Scenario Recommended Approach Why Cost Impact
Local Development & CI Local JSONL + filesystem approvals Zero latency, no external dependencies, fast iteration Minimal infrastructure cost
Multi-Team Enterprise Centralized policy repo + cloud audit sync Consistent enforcement, shared visibility, audit compliance Moderate cloud storage & sync costs
High-Throughput Production Async approval queue + webhook routing Prevents run blocking, scales with agent volume Requires message queue & notification service
Compliance-Heavy (SOC2/ISO) Immutable audit retention + SIEM integration Meets audit trail requirements, enables automated reporting Higher storage & log processing costs

Configuration Template

# policy.yaml
version: 1
enforcement:
  default_action: audit
  timeout_ms: 5000
  fallback_on_timeout: block
rules:
  - pattern: "database.drop_*"
    action: block
    reason: "Irreversible schema modifications prohibited"
  - pattern: "shell.*"
    action: block
    reason: "Arbitrary command execution restricted"
  - pattern: "payments.*"
    action: require_approval
    reason: "Financial operations require human verification"
  - pattern: "files.read_*"
    action: allow
    reason: "Read-only access permitted"
  - pattern: "files.write_*"
    action: require_approval
    reason: "Write operations need oversight"
audit:
  output_dir: "./.agent-safety/audit"
  rotation: daily
  retention_days: 90
  compression: gzip
  siem_endpoint: "${SIEM_INGEST_URL}"
approval:
  timeout_hours: 24
  notification_webhook: "${APPROVAL_WEBHOOK_URL}"
  fallback_action: block

Quick Start Guide

  1. Initialize the policy directory: Create .agent-safety/ with audit/, pending/, and config/ subdirectories.

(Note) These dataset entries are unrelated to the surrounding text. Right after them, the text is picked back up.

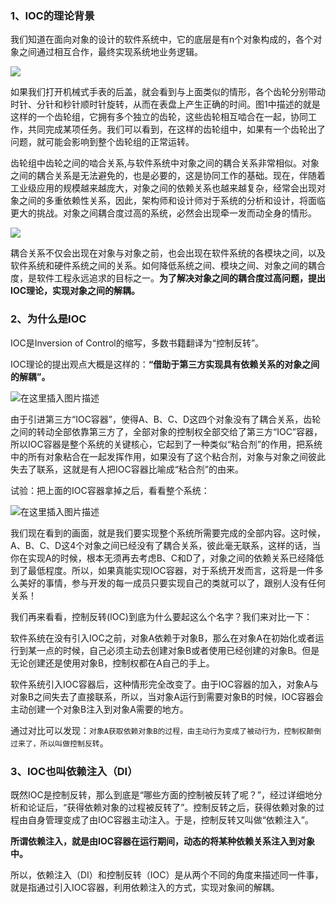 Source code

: ### 1、IOC的理论背景

我们知道在面向对象的设计的软件系统中，它的底层是有n个对象构成的，各个对象之间通过相互合作，最终实现系统地业务逻辑。

![](https://img-blog.csdnimg.cn/img_convert/1040cca876efce4da6fc0f048ada69ea.png)

如果我们打开机械式手表的后盖，就会看到与上面类似的情形，各个齿轮分别带动时针、分针和秒针顺时针旋转，从而在表盘上产生正确的时间。图1中描述的就是这样的一个齿轮组，它拥有多个独立的齿轮，这些齿轮相互啮合在一起，协同工作，共同完成某项任务。我们可以看到，在这样的齿轮组中，如果有一个齿轮出了问题，就可能会影响到整个齿轮组的正常运转。

齿轮组中齿轮之间的啮合关系,与软件系统中对象之间的耦合关系非常相似。对象之间的耦合关系是无法避免的，也是必要的，这是协同工作的基础。现在，伴随着工业级应用的规模越来越庞大，对象之间的依赖关系也越来越复杂，经常会出现对象之间的多重依赖性关系，因此，架构师和设计师对于系统的分析和设计，将面临更大的挑战。对象之间耦合度过高的系统，必然会出现牵一发而动全身的情形。

![](https://img-blog.csdnimg.cn/img_convert/32cc03522c76e70954360df9c5d89cb7.png)

耦合关系不仅会出现在对象与对象之前，也会出现在软件系统的各模块之间，以及软件系统和硬件系统之间的关系。如何降低系统之间、模块之间、对象之间的耦合度，是软件工程永远追求的目标之一。**为了解决对象之间的耦合度过高问题，提出IOC理论，实现对象之间的解耦。**

### 2、为什么是IOC

IOC是Inversion of Control的缩写，多数书籍翻译为“控制反转”。

IOC理论的提出观点大概是这样的：**“借助于第三方实现具有依赖关系的对象之间的解耦”。**

![在这里插入图片描述](https://img-blog.csdnimg.cn/63ac5e3292a648bcbb6a069e7f24bcd7.png)

由于引进第三方“IOC容器”，使得A、B、C、D这四个对象没有了耦合关系，齿轮之间的转动全部依靠第三方了，全部对象的控制权全部交给了第三方“IOC”容器，所以IOC容器是整个系统的关键核心，它起到了一种类似“粘合剂”的作用，把系统中的所有对象粘合在一起发挥作用，如果没有了这个粘合剂，对象与对象之间彼此失去了联系，这就是有人把IOC容器比喻成“粘合剂”的由来。

试验：把上面的IOC容器拿掉之后，看看整个系统：

![在这里插入图片描述](https://img-blog.csdnimg.cn/603b95962cd04e67b8cceee3ce03c441.png)

我们现在看到的画面，就是我们要实现整个系统所需要完成的全部内容。这时候，A、B、C、D这4个对象之间已经没有了耦合关系，彼此毫无联系，这样的话，当你在实现A的时候，根本无须再去考虑B、C和D了，对象之间的依赖关系已经降低到了最低程度。所以，如果真能实现IOC容器，对于系统开发而言，这将是一件多么美好的事情，参与开发的每一成员只要实现自己的类就可以了，跟别人没有任何关系！

 我们再来看看，控制反转(IOC)到底为什么要起这么个名字？我们来对比一下：

 软件系统在没有引入IOC之前，对象A依赖于对象B，那么在对象A在初始化或者运行到某一点的时候，自己必须主动去创建对象B或者使用已经创建的对象B。但是无论创建还是使用对象B，控制权都在A自己的手上。

 软件系统引入IOC容器后，这种情形完全改变了。由于IOC容器的加入，对象A与对象B之间失去了直接联系，所以，当对象A运行到需要对象B的时候，IOC容器会主动创建一个对象B注入到对象A需要的地方。

 通过对比可以发现：`对象A获取依赖对象B的过程，由主动行为变成了被动行为，控制权颠倒过来了，所以叫做控制反转`。

### 3、IOC也叫依赖注入（DI）

 既然IOC是控制反转，那么到底是“哪些方面的控制被反转了呢？”，经过详细地分析和论证后，“获得依赖对象的过程被反转了”。控制反转之后，获得依赖对象的过程由自身管理变成了由IOC容器主动注入。于是，控制反转又叫做“依赖注入”。

 **所谓依赖注入，就是由IOC容器在运行期间，动态的将某种依赖关系注入到对象中。**

 所以，依赖注入（DI）和控制反转（IOC）是从两个不同的角度来描述同一件事，就是指通过引入IOC容器，利用依赖注入的方式，实现对象间的解耦。

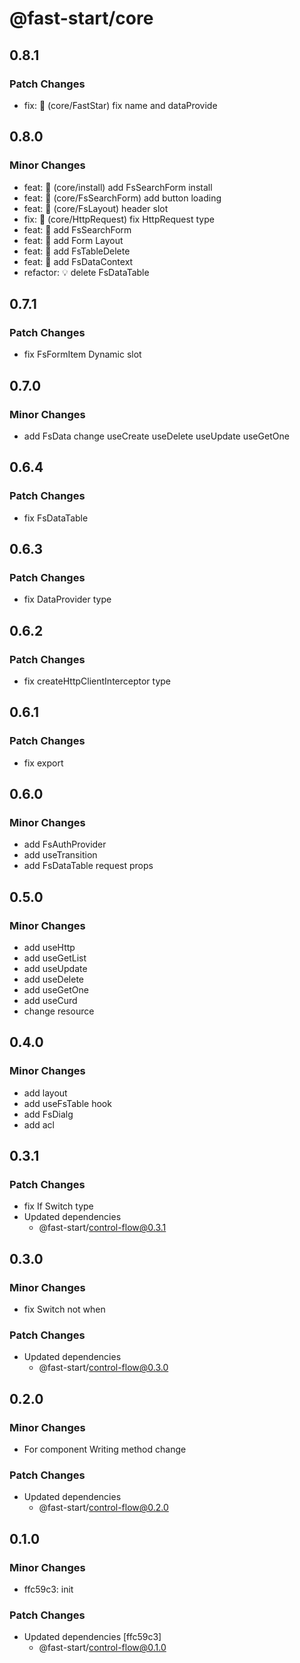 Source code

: # @fast-start/core

## 0.8.1

### Patch Changes

-   fix: 🐛 (core/FastStar) fix name and dataProvide

## 0.8.0

### Minor Changes

-   feat: 🎸 (core/install) add FsSearchForm install
-   feat: 🎸 (core/FsSearchForm) add button loading
-   feat: 🎸 (core/FsLayout) header slot
-   fix: 🐛 (core/HttpRequest) fix HttpRequest type
-   feat: 🎸 add FsSearchForm
-   feat: 🎸 add Form Layout
-   feat: 🎸 add FsTableDelete
-   feat: 🎸 add FsDataContext
-   refactor: 💡 delete FsDataTable

## 0.7.1

### Patch Changes

-   fix FsFormItem Dynamic slot

## 0.7.0

### Minor Changes

-   add FsData
    change useCreate useDelete useUpdate useGetOne

## 0.6.4

### Patch Changes

-   fix FsDataTable

## 0.6.3

### Patch Changes

-   fix DataProvider type

## 0.6.2

### Patch Changes

-   fix createHttpClientInterceptor type

## 0.6.1

### Patch Changes

-   fix export

## 0.6.0

### Minor Changes

-   add FsAuthProvider
-   add useTransition
-   add FsDataTable request props

## 0.5.0

### Minor Changes

-   add useHttp
-   add useGetList
-   add useUpdate
-   add useDelete
-   add useGetOne
-   add useCurd
-   change resource

## 0.4.0

### Minor Changes

-   add layout
-   add useFsTable hook
-   add FsDialg
-   add acl

## 0.3.1

### Patch Changes

-   fix If Switch type
-   Updated dependencies
    -   @fast-start/control-flow@0.3.1

## 0.3.0

### Minor Changes

-   fix Switch not when

### Patch Changes

-   Updated dependencies
    -   @fast-start/control-flow@0.3.0

## 0.2.0

### Minor Changes

-   For component Writing method change

### Patch Changes

-   Updated dependencies
    -   @fast-start/control-flow@0.2.0

## 0.1.0

### Minor Changes

-   ffc59c3: init

### Patch Changes

-   Updated dependencies [ffc59c3]
    -   @fast-start/control-flow@0.1.0
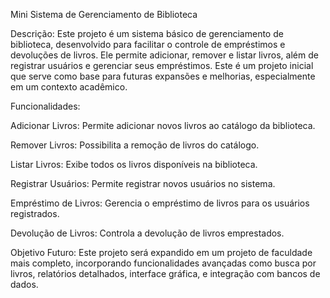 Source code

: Mini Sistema de Gerenciamento de Biblioteca

Descrição: Este projeto é um sistema básico de gerenciamento de biblioteca, desenvolvido para facilitar o controle de empréstimos e devoluções de livros. Ele permite adicionar, remover e listar livros, além de registrar usuários e gerenciar seus empréstimos. Este é um projeto inicial que serve como base para futuras expansões e melhorias, especialmente em um contexto acadêmico.

Funcionalidades:

Adicionar Livros: Permite adicionar novos livros ao catálogo da biblioteca.

Remover Livros: Possibilita a remoção de livros do catálogo.

Listar Livros: Exibe todos os livros disponíveis na biblioteca.

Registrar Usuários: Permite registrar novos usuários no sistema.

Empréstimo de Livros: Gerencia o empréstimo de livros para os usuários registrados.

Devolução de Livros: Controla a devolução de livros emprestados.


Objetivo Futuro: Este projeto será expandido em um projeto de faculdade mais completo, incorporando funcionalidades avançadas como busca por livros, relatórios detalhados, interface gráfica, e integração com bancos de dados.
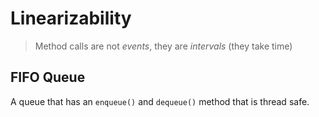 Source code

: # Linearizability

> Method calls are not *events*, they are *intervals* (they take time)

## FIFO Queue

A queue that has an `enqueue()` and `dequeue()` method that is thread safe. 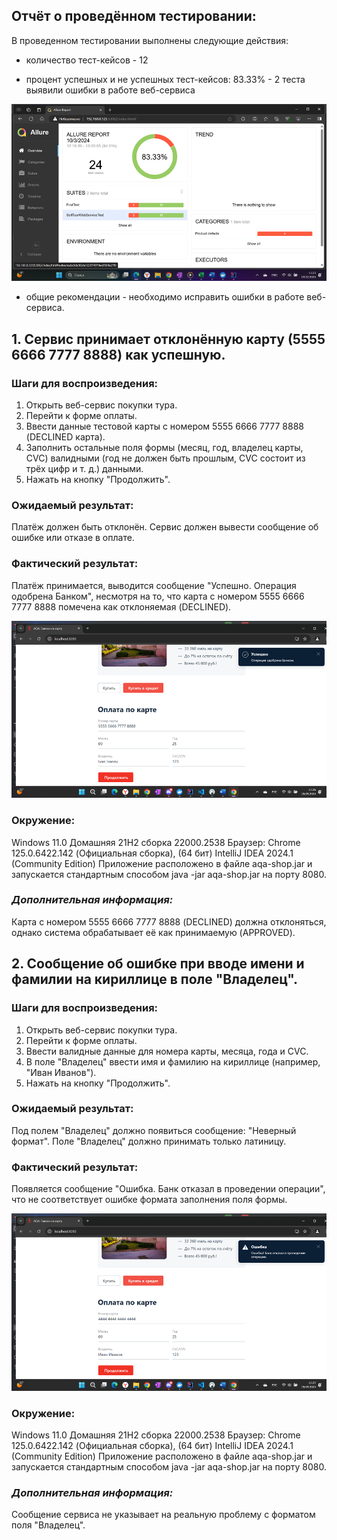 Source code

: ## Отчёт о проведённом тестировании:

В проведенном тестировании выполнены следующие действия:

 - количество тест-кейсов - 12

 - процент успешных и не успешных тест-кейсов: 83.33% - 2 теста выявили ошибки в работе веб-сервиса
 
 ![alt text](image-2.png)

 - общие рекомендации - необходимо исправить ошибки в работе веб-сервиса.


## 1. Сервис принимает отклонённую карту (5555 6666 7777 8888) как успешную.

### Шаги для воспроизведения:

1. Открыть веб-сервис покупки тура.
2. Перейти к форме оплаты.
3. Ввести данные тестовой карты с номером 5555 6666 7777 8888 (DECLINED карта).
4. Заполнить остальные поля формы (месяц, год, владелец карты, CVC) валидными (год не должен быть прошлым, CVC состоит из трёх цифр и т. д.) данными.
5. Нажать на кнопку "Продолжить".

### Ожидаемый результат:
Платёж должен быть отклонён. Сервис должен вывести сообщение об ошибке или отказе в оплате.

### Фактический результат:
Платёж принимается, выводится сообщение "Успешно. Операция одобрена Банком", несмотря на то, что карта с номером 5555 6666 7777 8888 помечена как отклоняемая (DECLINED).

![alt text](image.png)


### Окружение:
Windows 11.0 Домашняя 21H2 сборка 22000.2538
Браузер: Chrome 125.0.6422.142 (Официальная сборка), (64 бит)
IntelliJ IDEA 2024.1 (Community Edition)
Приложение расположено в файле aqa-shop.jar и запускается стандартным способом java -jar aqa-shop.jar на порту 8080.

### *Дополнительная информация:*
Карта с номером 5555 6666 7777 8888 (DECLINED) должна отклоняться, однако система обрабатывает её как принимаемую (APPROVED).

## 2. Сообщение об ошибке при вводе имени и фамилии на кириллице в поле "Владелец".

### Шаги для воспроизведения:

1. Открыть веб-сервис покупки тура.
2. Перейти к форме оплаты.
3. Ввести валидные данные для номера карты, месяца, года и CVC.
4. В поле "Владелец" ввести имя и фамилию на кириллице (например, "Иван Иванов").
5. Нажать на кнопку "Продолжить".

### Ожидаемый результат:

Под полем "Владелец" должно появиться сообщение: "Неверный формат". Поле "Владелец" должно принимать только латиницу.

### Фактический результат:
Появляется сообщение "Ошибка. Банк отказал в проведении операции", что не соответствует ошибке формата заполнения поля формы.

![alt text](image-1.png)

### Окружение:
Windows 11.0 Домашняя 21H2 сборка 22000.2538
Браузер: Chrome 125.0.6422.142 (Официальная сборка), (64 бит)
IntelliJ IDEA 2024.1 (Community Edition)
Приложение расположено в файле aqa-shop.jar и запускается стандартным способом java -jar aqa-shop.jar на порту 8080.

### *Дополнительная информация:*

Сообщение сервиса не указывает на реальную проблему с форматом поля "Владелец".






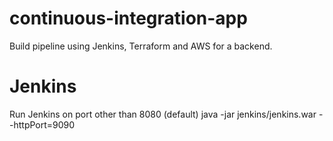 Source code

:# continuous-integration-app
Build pipeline using Jenkins, Terraform and AWS for a backend.

# Jenkins
Run Jenkins on port other than 8080 (default)
java -jar jenkins/jenkins.war --httpPort=9090
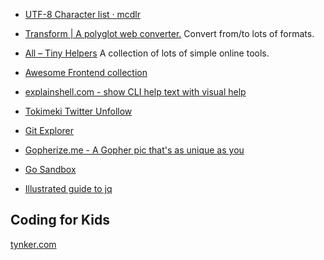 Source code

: 
* [UTF-8 Character list · mcdlr](https://mcdlr.com/utf-8/#1)
* [Transform | A polyglot web converter.](https://transform.tools/) Convert from/to lots of formats.

* [All – Tiny Helpers](https://tiny-helpers.dev/) A collection of lots of simple online tools.
* [Awesome Frontend collection](https://awesomejs.dev/)
* [explainshell.com - show CLI help text with visual help](https://explainshell.com/)
* [Tokimeki Twitter Unfollow](https://tokimeki-unfollow.glitch.me/)
* [Git Explorer](https://gitexplorer.com/)
* [Gopherize.me - A Gopher pic that's as unique as you](https://gopherize.me/)
* [Go Sandbox](https://go-sandbox.com/)

* [Illustrated guide to jq](https://mosermichael.github.io/jq-illustrated/dir/content.html)
 

## Coding for Kids

[tynker.com](https://www.tynker.com/)

<!--stackedit_data:
eyJoaXN0b3J5IjpbLTQ0MTkwNTQzMywxNTE2MjIxOTAxLC0yMD
M0NjU4MjkxLC0xMzM5ODg5MzY2LDEzODEyODM3MTddfQ==
--> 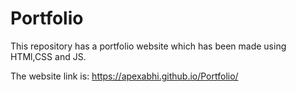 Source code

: # Portfolio

This repository has a portfolio website which has been made using HTMl,CSS and JS.

The website link is: https://apexabhi.github.io/Portfolio/
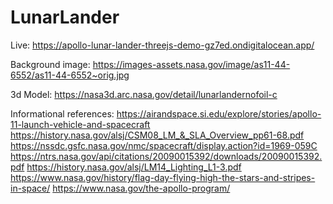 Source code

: # LunarLander

Live: https://apollo-lunar-lander-threejs-demo-gz7ed.ondigitalocean.app/

Background image:
https://images-assets.nasa.gov/image/as11-44-6552/as11-44-6552~orig.jpg

3d Model:
https://nasa3d.arc.nasa.gov/detail/lunarlandernofoil-c

Informational references:
https://airandspace.si.edu/explore/stories/apollo-11-launch-vehicle-and-spacecraft
https://history.nasa.gov/alsj/CSM08_LM_&_SLA_Overview_pp61-68.pdf
https://nssdc.gsfc.nasa.gov/nmc/spacecraft/display.action?id=1969-059C
https://ntrs.nasa.gov/api/citations/20090015392/downloads/20090015392.pdf
https://history.nasa.gov/alsj/LM14_Lighting_L1-3.pdf
https://www.nasa.gov/history/flag-day-flying-high-the-stars-and-stripes-in-space/
https://www.nasa.gov/the-apollo-program/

Place policy.yaml in config/.
  2. Install framework adapters: Add the hook, guardrail, or proxy adapter to your agent runtime. Point each adapter to ./config/policy.yaml via environment variable or constructor parameter.
  3. Validate locally: Run a dry-test agent loop. Verify that blocked tools throw structured errors, pending approvals generate JSON state files, and audit entries appear in audit/ as JSONL.
  4. Configure rotation & notifications: Set up log rotation via cron or systemd timer. Configure the approval webhook to route pending files to your team's messaging platform or ticketing system.
  5. Promote to CI/CD: Add policy validation to your pipeline. Reject commits that introduce unsupported schema versions, catch-all patterns, or missing reason fields. Deploy adapters alongside agent services with version-pinned configurations.